Qatar 2022

Les limites du rôle politique du sport ?

La Coupe du monde de football commence le 20 novembre prochain au Qatar. Loin de l’effervescence qui accompagne habituellement l’un des évènements sportifs les plus suivis de la planète, ce sont des critiques acerbes qui se succèdent et qui remettent en question la tenue même de la compétition. Pourquoi le petit émirat du Golfe, un des pays les plus riches du monde, est-il ainsi montré du doigt ?

Droits de la personne, corruption et climat

L’opposition à la tenue de la Coupe du monde au Qatar tient en quatre points. En premier lieu, le traitement inhumain des travailleurs qui ont bâti les stades. Plusieurs ONG internationales, dont Human Rights Watch, ont tiré la sonnette d’alarme. Selon le journal britannique The Guardian, 6500 travailleurs auraient perdu la vie durant la construction des stades où vont se dérouler les compétitions.

En second lieu, la question de la liberté d’expression. Le Qatar se place, selon le World Press Freedom Index, au 119e rang (sur 180) en matière de liberté de la presse.

Pour ne rien arranger, le gouvernement qatari a promulgué, en 2014, une loi sur les cybercrimes, prévoyant des peines de prison pour les personnes propageant de « fausses nouvelles » ou de la calomnie à l’encontre du pays et de son régime.

Troisièmement, selon l’émission française Complément d’enquête, l’attribution de l’évènement par la FIFA (la Fédération internationale de football association) aurait été entachée de corruption, notamment au bénéfice de certains dirigeants français.

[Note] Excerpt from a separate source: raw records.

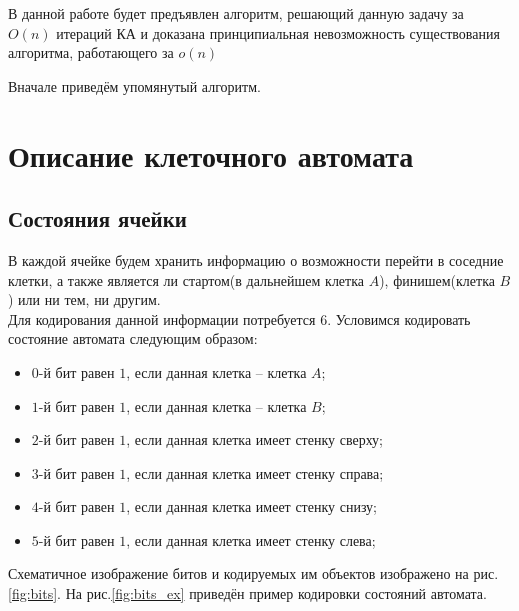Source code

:\documentclass[12pt]{article}
\begin{document}
\bigskip
 
 В данной работе будет предъявлен алгоритм, решающий данную задачу за $O(n)$ итераций КА и доказана принципиальная невозможность существования алгоритма, работающего за $o(n)$
 
Вначале приведём упомянутый алгоритм.
 
\section*{Описание клеточного автомата}
\subsection*{Состояния ячейки}
В каждой ячейке будем хранить информацию о возможности перейти в соседние клетки, а также является ли стартом(в дальнейшем клетка $A$), финишем(клетка $B$) или ни тем, ни другим.\\

Для кодирования данной информации потребуется $6$. Условимся кодировать состояние автомата следующим образом:

\begin{itemize}
\item $0$-й бит равен $1$, если данная клетка -- клетка $A$;
\item $1$-й бит равен $1$, если данная клетка -- клетка $B$;
\item $2$-й бит равен $1$, если данная клетка имеет стенку сверху;
\item $3$-й бит равен $1$, если данная клетка имеет стенку справа;
\item $4$-й бит равен $1$, если данная клетка имеет стенку снизу;
\item $5$-й бит равен $1$, если данная клетка имеет стенку слева;
\end{itemize}

Схематичное изображение битов и кодируемых им объектов изображено на рис.\ref{fig:bits}. На рис.\ref{fig:bits_ex} приведён пример кодировки состояний автомата.
\end{document}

Le dernier champ de critiques, mais non le moindre, évoque le fait d’organiser une compétition de football dans un pays où les températures obligent les compétitions à se tenir dans des stades climatisés. Une hérésie environnementale ! En 2015, cinq ans après l’attribution de l’évènement au régime de Doha, la question du climat avait déjà forcé le déplacement des matchs de juin à novembre et décembre, au prix d’un réaménagement sans précédent des calendriers des compétitions nationales et internationales.

Des critiques occidentales

S’appuyant sur certains de ces arguments, voire tous, l’opposition à la Coupe du monde qatarie, qui se résumait en 2010 à quelques commentaires négatifs, a enflé ces dernières semaines pour prendre la forme d’appels au boycottage ou de déclarations de total désintérêt pour l’évènement. Face aux contestations, l’émirat du Golfe crie au Qatar bashing. Plusieurs de ces critiques ciblent des éléments connus avant l’attribution de la Coupe du monde, tels que les lois du travail au Qatar et les enjeux relatifs à la liberté de la presse dans le pays. Quant à l’évocation du climat et du coût environnemental de l’évènement, ce ne sont évidemment pas non plus des surprises.

Le ministre des Affaires étrangères de l’émirat gazier a d’ailleurs rétorqué que plusieurs stades européens étaient bien chauffés en hiver, sans que cela soulève d’indignation.

Fait intéressant : les critiques se révèlent essentiellement occidentales, et proviennent surtout de France, d’Allemagne, du Danemark ou du Royaume-Uni, voire de l’Australie. Les ambassadeurs qataris de la Coupe du monde, répondant aux indignations, soulignent que le reste du monde semble se préparer à l’évènement sans arrière-pensée, et c’est effectivement le cas de l’Argentine, du Brésil, du Japon ou de la Corée du Sud.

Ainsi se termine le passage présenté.